As a consumer, how can you avoid these kinds of advisors?
The answer, I think, can be found in a recent article titled “The 19 Questions to Ask Your Financial Advisor,” by Jason Zweig, the Wall Street Journal’s personal finance columnist. What was the #1 question on Zweig’s list? “Are you always a fiduciary?”
What does “fiduciary” mean exactly? In simple terms, it requires an advisor to put their clients’ interests ahead of their own. Now, you might expect that all financial advisors would be required to act in their clients’ best interest, but unfortunately that is not the case. In prioritizing this question, Zweig highlights a key distinction in the industry, which is that there are two categories of advisors out there: those who must act as fiduciaries at all times and those who do not.
Advisors who are not fiduciaries are held to a different, and looser, standard known as the “suitability” standard. The MIT professor who conducted the mystery shopper study articulated the difference between the fiduciary and suitability standards this way: “[It] is equivalent to simply prohibiting doctors from recommending drugs that kill you, while not actually requiring they prescribe the best drugs to cure your disease.” This was confirmed by the mystery shoppers. Advisors working under the fiduciary standard gave better advice than non-fiduciaries, making sure, for example, that clients were well diversified and invested in low-cost funds.

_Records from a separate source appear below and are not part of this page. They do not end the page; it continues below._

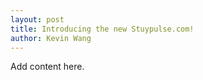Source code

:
 ```yaml
---
layout: post
title: Introducing the new Stuypulse.com!
author: Kevin Wang
---
```

Add content here.
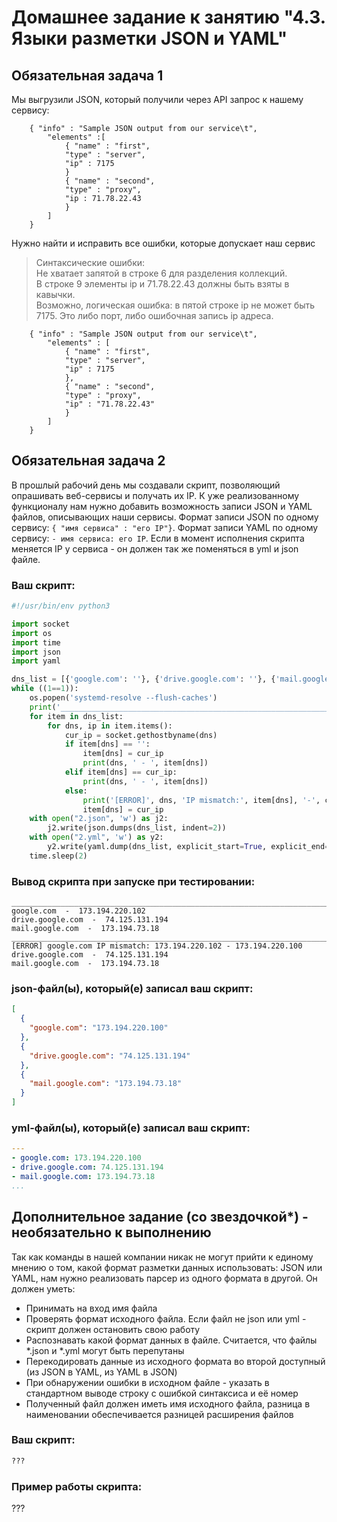 # Домашнее задание к занятию "4.3. Языки разметки JSON и YAML"


## Обязательная задача 1
Мы выгрузили JSON, который получили через API запрос к нашему сервису:
```
    { "info" : "Sample JSON output from our service\t",
        "elements" :[
            { "name" : "first",
            "type" : "server",
            "ip" : 7175 
            }
            { "name" : "second",
            "type" : "proxy",
            "ip : 71.78.22.43
            }
        ]
    }
```
  Нужно найти и исправить все ошибки, которые допускает наш сервис  
> Синтаксические ошибки:  
> Не хватает запятой в строке 6 для разделения коллекций.  
> В строке 9 элементы ip и 71.78.22.43 должны быть взяты в кавычки.  
> Возможно, логическая ошибка: в пятой строке ip не может быть 7175. Это либо порт, либо ошибочная запись ip адреса. 
```
    { "info" : "Sample JSON output from our service\t",
        "elements" : [
            { "name" : "first",
            "type" : "server",
            "ip" : 7175
            },
            { "name" : "second",
            "type" : "proxy",
            "ip" : "71.78.22.43"
            }
        ]
    }
```
## Обязательная задача 2
В прошлый рабочий день мы создавали скрипт, позволяющий опрашивать веб-сервисы и получать их IP. К уже реализованному функционалу нам нужно добавить возможность записи JSON и YAML файлов, описывающих наши сервисы. Формат записи JSON по одному сервису: `{ "имя сервиса" : "его IP"}`. Формат записи YAML по одному сервису: `- имя сервиса: его IP`. Если в момент исполнения скрипта меняется IP у сервиса - он должен так же поменяться в yml и json файле.

### Ваш скрипт:
```python
#!/usr/bin/env python3

import socket
import os
import time
import json
import yaml

dns_list = [{'google.com': ''}, {'drive.google.com': ''}, {'mail.google.com': ''}]
while ((1==1)):
    os.popen('systemd-resolve --flush-caches')
    print('__________________________________________________________________________')
    for item in dns_list:
        for dns, ip in item.items():
            cur_ip = socket.gethostbyname(dns)
            if item[dns] == '':
                item[dns] = cur_ip
                print(dns, ' - ', item[dns])
            elif item[dns] == cur_ip:
                print(dns, ' - ', item[dns])
            else:
                print('[ERROR]', dns, 'IP mismatch:', item[dns], '-', cur_ip)
                item[dns] = cur_ip
    with open("2.json", 'w') as j2:
        j2.write(json.dumps(dns_list, indent=2))
    with open("2.yml", 'w') as y2:
        y2.write(yaml.dump(dns_list, explicit_start=True, explicit_end=True))
    time.sleep(2)

```

### Вывод скрипта при запуске при тестировании:
```
__________________________________________________________________________
google.com  -  173.194.220.102
drive.google.com  -  74.125.131.194
mail.google.com  -  173.194.73.18
__________________________________________________________________________
[ERROR] google.com IP mismatch: 173.194.220.102 - 173.194.220.100
drive.google.com  -  74.125.131.194
mail.google.com  -  173.194.73.18

```

### json-файл(ы), который(е) записал ваш скрипт:
```json
[
  {
    "google.com": "173.194.220.100"
  },
  {
    "drive.google.com": "74.125.131.194"
  },
  {
    "mail.google.com": "173.194.73.18"
  }
]
```

### yml-файл(ы), который(е) записал ваш скрипт:
```yaml
---
- google.com: 173.194.220.100
- drive.google.com: 74.125.131.194
- mail.google.com: 173.194.73.18
...
```

## Дополнительное задание (со звездочкой*) - необязательно к выполнению

Так как команды в нашей компании никак не могут прийти к единому мнению о том, какой формат разметки данных использовать: JSON или YAML, нам нужно реализовать парсер из одного формата в другой. Он должен уметь:
   * Принимать на вход имя файла
   * Проверять формат исходного файла. Если файл не json или yml - скрипт должен остановить свою работу
   * Распознавать какой формат данных в файле. Считается, что файлы *.json и *.yml могут быть перепутаны
   * Перекодировать данные из исходного формата во второй доступный (из JSON в YAML, из YAML в JSON)
   * При обнаружении ошибки в исходном файле - указать в стандартном выводе строку с ошибкой синтаксиса и её номер
   * Полученный файл должен иметь имя исходного файла, разница в наименовании обеспечивается разницей расширения файлов

### Ваш скрипт:
```python
???
```

### Пример работы скрипта:
???
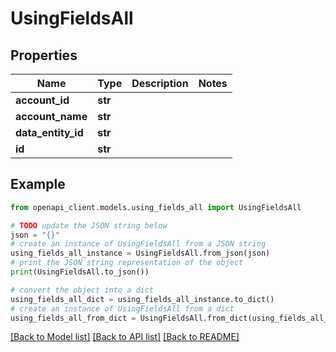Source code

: # UsingFieldsAll


## Properties

Name | Type | Description | Notes
------------ | ------------- | ------------- | -------------
**account_id** | **str** |  | 
**account_name** | **str** |  | 
**data_entity_id** | **str** |  | 
**id** | **str** |  | 

## Example

```python
from openapi_client.models.using_fields_all import UsingFieldsAll

# TODO update the JSON string below
json = "{}"
# create an instance of UsingFieldsAll from a JSON string
using_fields_all_instance = UsingFieldsAll.from_json(json)
# print the JSON string representation of the object
print(UsingFieldsAll.to_json())

# convert the object into a dict
using_fields_all_dict = using_fields_all_instance.to_dict()
# create an instance of UsingFieldsAll from a dict
using_fields_all_from_dict = UsingFieldsAll.from_dict(using_fields_all_dict)
```
[[Back to Model list]](../README.md#documentation-for-models) [[Back to API list]](../README.md#documentation-for-api-endpoints) [[Back to README]](../README.md)


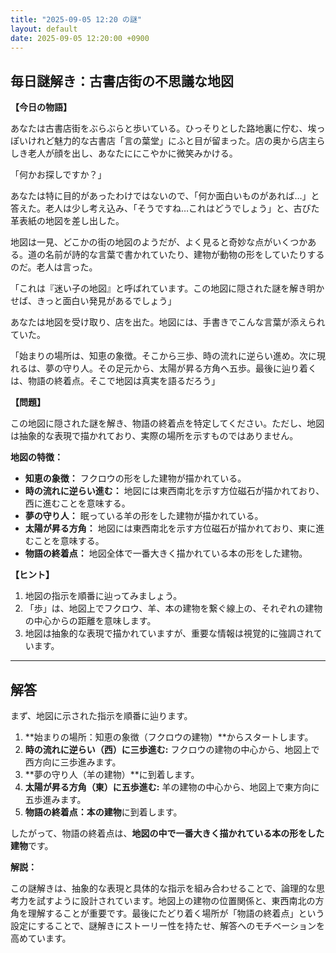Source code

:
 ```yaml
---
title: "2025-09-05 12:20 の謎"
layout: default
date: 2025-09-05 12:20:00 +0900
---
```

## 毎日謎解き：古書店街の不思議な地図

**【今日の物語】**

あなたは古書店街をぶらぶらと歩いている。ひっそりとした路地裏に佇む、埃っぽいけれど魅力的な古書店「言の葉堂」にふと目が留まった。店の奥から店主らしき老人が顔を出し、あなたににこやかに微笑みかける。

「何かお探しですか？」

あなたは特に目的があったわけではないので、「何か面白いものがあれば…」と答えた。老人は少し考え込み、「そうですね…これはどうでしょう」と、古びた革表紙の地図を差し出した。

地図は一見、どこかの街の地図のようだが、よく見ると奇妙な点がいくつかある。道の名前が詩的な言葉で書かれていたり、建物が動物の形をしていたりするのだ。老人は言った。

「これは『迷い子の地図』と呼ばれています。この地図に隠された謎を解き明かせば、きっと面白い発見があるでしょう」

あなたは地図を受け取り、店を出た。地図には、手書きでこんな言葉が添えられていた。

「始まりの場所は、知恵の象徴。そこから三歩、時の流れに逆らい進め。次に現れるは、夢の守り人。その足元から、太陽が昇る方角へ五歩。最後に辿り着くは、物語の終着点。そこで地図は真実を語るだろう」

**【問題】**

この地図に隠された謎を解き、物語の終着点を特定してください。ただし、地図は抽象的な表現で描かれており、実際の場所を示すものではありません。

**地図の特徴：**

*   **知恵の象徴：** フクロウの形をした建物が描かれている。
*   **時の流れに逆らい進む：** 地図には東西南北を示す方位磁石が描かれており、西に進むことを意味する。
*   **夢の守り人：** 眠っている羊の形をした建物が描かれている。
*   **太陽が昇る方角：** 地図には東西南北を示す方位磁石が描かれており、東に進むことを意味する。
*   **物語の終着点：** 地図全体で一番大きく描かれている本の形をした建物。

**【ヒント】**

1.  地図の指示を順番に辿ってみましょう。
2.  「歩」は、地図上でフクロウ、羊、本の建物を繋ぐ線上の、それぞれの建物の中心からの距離を意味します。
3.  地図は抽象的な表現で描かれていますが、重要な情報は視覚的に強調されています。

---

## 解答

まず、地図に示された指示を順番に辿ります。

1.  **始まりの場所：知恵の象徴（フクロウの建物）**からスタートします。
2.  **時の流れに逆らい（西）に三歩進む:** フクロウの建物の中心から、地図上で西方向に三歩進みます。
3.  **夢の守り人（羊の建物）**に到着します。
4.  **太陽が昇る方角（東）に五歩進む:** 羊の建物の中心から、地図上で東方向に五歩進みます。
5.  **物語の終着点：本の建物**に到着します。

したがって、物語の終着点は、**地図の中で一番大きく描かれている本の形をした建物**です。

**解説：**

この謎解きは、抽象的な表現と具体的な指示を組み合わせることで、論理的な思考力を試すように設計されています。地図上の建物の位置関係と、東西南北の方角を理解することが重要です。最後にたどり着く場所が「物語の終着点」という設定にすることで、謎解きにストーリー性を持たせ、解答へのモチベーションを高めています。
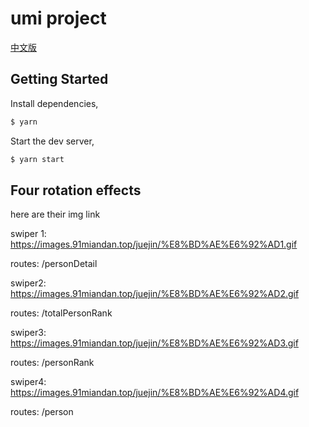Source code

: # umi project
[中文版](README.CN.md)
## Getting Started

Install dependencies,

```bash
$ yarn
```

Start the dev server,

```bash
$ yarn start
```

## Four rotation effects

here are their img link

swiper 1:
https://images.91miandan.top/juejin/%E8%BD%AE%E6%92%AD1.gif

routes: /personDetail

swiper2:
https://images.91miandan.top/juejin/%E8%BD%AE%E6%92%AD2.gif

routes: /totalPersonRank

swiper3:
https://images.91miandan.top/juejin/%E8%BD%AE%E6%92%AD3.gif

routes: /personRank

swiper4:
https://images.91miandan.top/juejin/%E8%BD%AE%E6%92%AD4.gif

routes: /person
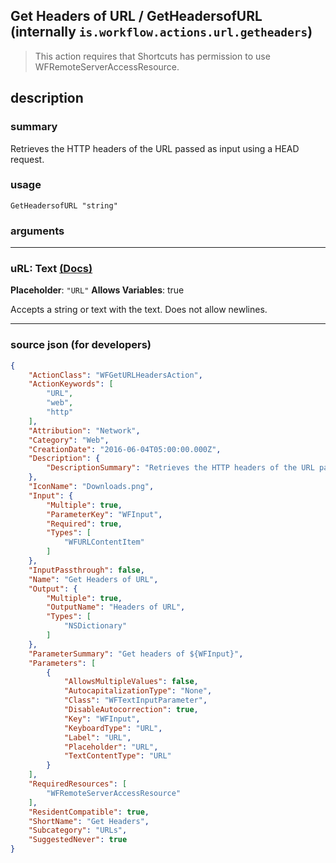 
## Get Headers of URL / GetHeadersofURL (internally `is.workflow.actions.url.getheaders`)

> This action requires that Shortcuts has permission to use WFRemoteServerAccessResource.


## description

### summary

Retrieves the HTTP headers of the URL passed as input using a HEAD request.


### usage
```
GetHeadersofURL "string"
```

### arguments

---

### uRL: Text [(Docs)](https://pfgithub.github.io/shortcutslang/gettingstarted#text-field)
**Placeholder**: `"URL"`
**Allows Variables**: true



Accepts a string 
or text
with the text. Does not allow newlines.

---

### source json (for developers)

```json
{
	"ActionClass": "WFGetURLHeadersAction",
	"ActionKeywords": [
		"URL",
		"web",
		"http"
	],
	"Attribution": "Network",
	"Category": "Web",
	"CreationDate": "2016-06-04T05:00:00.000Z",
	"Description": {
		"DescriptionSummary": "Retrieves the HTTP headers of the URL passed as input using a HEAD request."
	},
	"IconName": "Downloads.png",
	"Input": {
		"Multiple": true,
		"ParameterKey": "WFInput",
		"Required": true,
		"Types": [
			"WFURLContentItem"
		]
	},
	"InputPassthrough": false,
	"Name": "Get Headers of URL",
	"Output": {
		"Multiple": true,
		"OutputName": "Headers of URL",
		"Types": [
			"NSDictionary"
		]
	},
	"ParameterSummary": "Get headers of ${WFInput}",
	"Parameters": [
		{
			"AllowsMultipleValues": false,
			"AutocapitalizationType": "None",
			"Class": "WFTextInputParameter",
			"DisableAutocorrection": true,
			"Key": "WFInput",
			"KeyboardType": "URL",
			"Label": "URL",
			"Placeholder": "URL",
			"TextContentType": "URL"
		}
	],
	"RequiredResources": [
		"WFRemoteServerAccessResource"
	],
	"ResidentCompatible": true,
	"ShortName": "Get Headers",
	"Subcategory": "URLs",
	"SuggestedNever": true
}
```
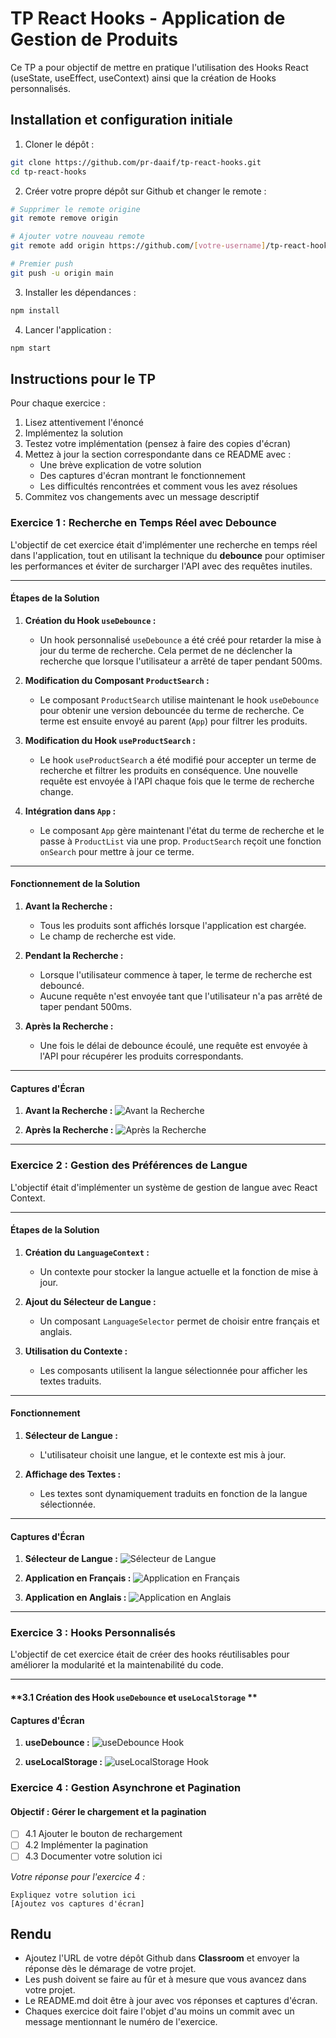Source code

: # TP React Hooks - Application de Gestion de Produits

Ce TP a pour objectif de mettre en pratique l'utilisation des Hooks React (useState, useEffect, useContext) ainsi que la création de Hooks personnalisés.

## Installation et configuration initiale

1. Cloner le dépôt :
```bash
git clone https://github.com/pr-daaif/tp-react-hooks.git
cd tp-react-hooks
```

2. Créer votre propre dépôt sur Github et changer le remote :
```bash
# Supprimer le remote origine
git remote remove origin

# Ajouter votre nouveau remote
git remote add origin https://github.com/[votre-username]/tp-react-hooks.git

# Premier push
git push -u origin main
```

3. Installer les dépendances :
```bash
npm install
```

4. Lancer l'application :
```bash
npm start
```

## Instructions pour le TP

Pour chaque exercice :
1. Lisez attentivement l'énoncé
2. Implémentez la solution
3. Testez votre implémentation (pensez à faire des copies d'écran)
4. Mettez à jour la section correspondante dans ce README avec :
   - Une brève explication de votre solution
   - Des captures d'écran montrant le fonctionnement
   - Les difficultés rencontrées et comment vous les avez résolues
5. Commitez vos changements avec un message descriptif

### Exercice 1 : Recherche en Temps Réel avec Debounce

L'objectif de cet exercice était d'implémenter une recherche en temps réel dans l'application, tout en utilisant la technique du **debounce** pour optimiser les performances et éviter de surcharger l'API avec des requêtes inutiles.

---

#### **Étapes de la Solution**

1. **Création du Hook `useDebounce` :**
   - Un hook personnalisé `useDebounce` a été créé pour retarder la mise à jour du terme de recherche. Cela permet de ne déclencher la recherche que lorsque l'utilisateur a arrêté de taper pendant 500ms.

2. **Modification du Composant `ProductSearch` :**
   - Le composant `ProductSearch` utilise maintenant le hook `useDebounce` pour obtenir une version debouncée du terme de recherche. Ce terme est ensuite envoyé au parent (`App`) pour filtrer les produits.

3. **Modification du Hook `useProductSearch` :**
   - Le hook `useProductSearch` a été modifié pour accepter un terme de recherche et filtrer les produits en conséquence. Une nouvelle requête est envoyée à l'API chaque fois que le terme de recherche change.

4. **Intégration dans `App` :**
   - Le composant `App` gère maintenant l'état du terme de recherche et le passe à `ProductList` via une prop. `ProductSearch` reçoit une fonction `onSearch` pour mettre à jour ce terme.

---

#### **Fonctionnement de la Solution**

1. **Avant la Recherche :**
   - Tous les produits sont affichés lorsque l'application est chargée.
   - Le champ de recherche est vide.

2. **Pendant la Recherche :**
   - Lorsque l'utilisateur commence à taper, le terme de recherche est debouncé.
   - Aucune requête n'est envoyée tant que l'utilisateur n'a pas arrêté de taper pendant 500ms.

3. **Après la Recherche :**
   - Une fois le délai de debounce écoulé, une requête est envoyée à l'API pour récupérer les produits correspondants.

---

#### **Captures d'Écran**
1. **Avant la Recherche :**
   ![Avant la Recherche](./public/assets/searchProduct_before.png)


2. **Après la Recherche :**
   ![Après la Recherche](./public/assets/searchProduct_after.png)

---

### Exercice 2 : Gestion des Préférences de Langue

L'objectif était d'implémenter un système de gestion de langue avec React Context.

---

#### **Étapes de la Solution**

1. **Création du `LanguageContext` :**
   - Un contexte pour stocker la langue actuelle et la fonction de mise à jour.

2. **Ajout du Sélecteur de Langue :**
   - Un composant `LanguageSelector` permet de choisir entre français et anglais.

3. **Utilisation du Contexte :**
   - Les composants utilisent la langue sélectionnée pour afficher les textes traduits.

---

#### **Fonctionnement**

1. **Sélecteur de Langue :**
   - L'utilisateur choisit une langue, et le contexte est mis à jour.

2. **Affichage des Textes :**
   - Les textes sont dynamiquement traduits en fonction de la langue sélectionnée.

---

#### **Captures d'Écran**

1. **Sélecteur de Langue :**
   ![Sélecteur de Langue](./public/assets/Selecteur_de_Langue.png)

2. **Application en Français :**
   ![Application en Français](./public/assets/Application_FR.png)

3. **Application en Anglais :**
   ![Application en Anglais](./public/assets/Application_EN.png)

---

### Exercice 3 : Hooks Personnalisés

L'objectif de cet exercice était de créer des hooks réutilisables pour améliorer la modularité et la maintenabilité du code.

---

#### **3.1 Création des Hook `useDebounce` et `useLocalStorage` **

#### **Captures d'Écran**

1. **useDebounce :**
   ![useDebounce Hook](./public/assets/useDebounce.png)

2. **useLocalStorage :**
   ![useLocalStorage Hook](./public/assets/useLocalStorage.png)

### Exercice 4 : Gestion Asynchrone et Pagination
#### Objectif : Gérer le chargement et la pagination

- [ ] 4.1 Ajouter le bouton de rechargement
- [ ] 4.2 Implémenter la pagination
- [ ] 4.3 Documenter votre solution ici

_Votre réponse pour l'exercice 4 :_
```
Expliquez votre solution ici
[Ajoutez vos captures d'écran]
```

## Rendu

- Ajoutez l'URL de votre dépôt Github dans  **Classroom** et envoyer la réponse dès le démarage de votre projet.
- Les push doivent se faire au fûr et à mesure que vous avancez dans votre projet.
- Le README.md doit être à jour avec vos réponses et captures d'écran. 
- Chaques exercice doit faire l'objet d'au moins un commit avec un message mentionnant le numéro de l'exercice.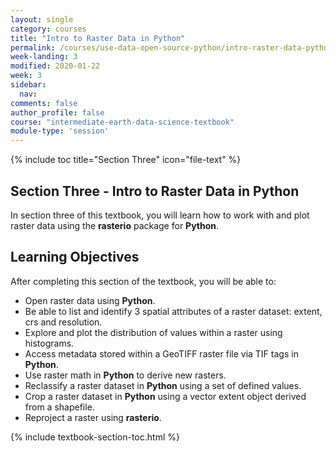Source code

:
```yaml
---
layout: single
category: courses
title: "Intro to Raster Data in Python"
permalink: /courses/use-data-open-source-python/intro-raster-data-python/
week-landing: 3
modified: 2020-01-22
week: 3
sidebar:
  nav:
comments: false
author_profile: false
course: "intermediate-earth-data-science-textbook"
module-type: 'session'
---
```


{% include toc title="Section Three" icon="file-text" %}

<div class="notice--info" markdown="1">

## <i class="fa fa-ship" aria-hidden="true"></i> Section Three - Intro to Raster Data in Python

In section three of this textbook, you will learn how to work with and plot raster data using the **rasterio** package for **Python**. 


## <i class="fa fa-graduation-cap" aria-hidden="true"></i> Learning Objectives

After completing this section of the textbook, you will be able to:

* Open raster data using **Python**.
* Be able to list and identify 3 spatial attributes of a raster dataset: extent, crs and resolution.
* Explore and plot the distribution of values within a raster using histograms.
* Access metadata stored within a GeoTIFF raster file via TIF tags in **Python**.
* Use raster math in **Python** to derive new rasters.
* Reclassify a raster dataset in **Python** using a set of defined values. 
* Crop a raster dataset in **Python** using a vector extent object derived from a shapefile.
* Reproject a raster using **rasterio**.

</div>


{% include textbook-section-toc.html %}
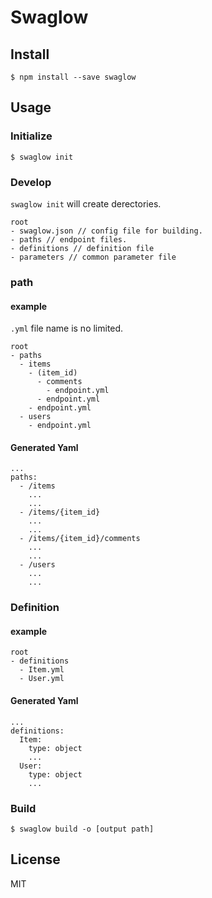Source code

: # Swaglow

## Install
```
$ npm install --save swaglow
```

## Usage
### Initialize
```
$ swaglow init
```
### Develop
`swaglow init` will create derectories.

```
root
- swaglow.json // config file for building.
- paths // endpoint files.
- definitions // definition file
- parameters // common parameter file
```

### path
#### example
`.yml` file name is no limited.

```
root
- paths
  - items
    - (item_id)
      - comments
        - endpoint.yml
      - endpoint.yml
    - endpoint.yml
  - users
    - endpoint.yml
```

#### Generated Yaml
```
...
paths:
  - /items
    ...
    ...
  - /items/{item_id}
    ...
    ...
  - /items/{item_id}/comments
    ...
    ...
  - /users
    ...
    ...
```

### Definition
#### example
```
root
- definitions
  - Item.yml
  - User.yml
```

#### Generated Yaml
```
...
definitions:
  Item:
    type: object
    ...
  User:
    type: object
    ...
```

### Build
```
$ swaglow build -o [output path]
```

## License
MIT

Unfortunately, it can be difficult to tell the difference between a fiduciary and a non-fiduciary, especially since both kinds of advisors can use similar titles on their business cards: Financial Advisor, Investment Advisor, Financial Planner, etc. In general, however, you can start with these rules of thumb:
If an advisor works for a brokerage firm — regardless of their job title — then that person is generally not a fiduciary and is subject only to the suitability standard. For years, the Federal government has been trying to change this, but even today, brokers must act as fiduciaries only in limited circumstances.
Similarly, if an advisor works for an insurance company, that person is not a fiduciary.
If an advisor works for what is known as a Registered Investment Adviser, or RIA, then that person is a fiduciary and is required to put clients’ interests first at all times.
If an advisor works for a bank or a trust company, then it depends, and you’ll want to do more research. At large banks, it is common to have multiple divisions. Some of these may operate under the fiduciary standard, while others do not. There’s no uniform rule, so you’ll want to follow the steps below to research a specific individual advisor by name.
Here are some additional ways to find out if your advisor is a fiduciary:
The first is simply to ask the advisor directly. Be sure, though, to phrase your question as Zweig recommended, asking if the advisor always serves as a fiduciary. That is because some advisors are permitted to take their fiduciary hat on and off, depending on the situation, and this can make things tricky for you as a consumer.
Another resource is the Financial Industry Regulatory Authority’s website, which has a searchable database of advisors: https://brokercheck.finra.org/. If the word “Broker” appears anywhere in the individual’s listing, be cautious. That person is not a fiduciary at all times.
If you’d like to learn more about this topic, John Oliver, host of the HBO show “Last Week Tonight,” provides an entertaining, though informative, explanation of the fiduciary vs. suitability distinction in this video (starting about six minutes in). An important caution, though: Oliver uses extremely salty language in this video, so it is not appropriate for all viewers.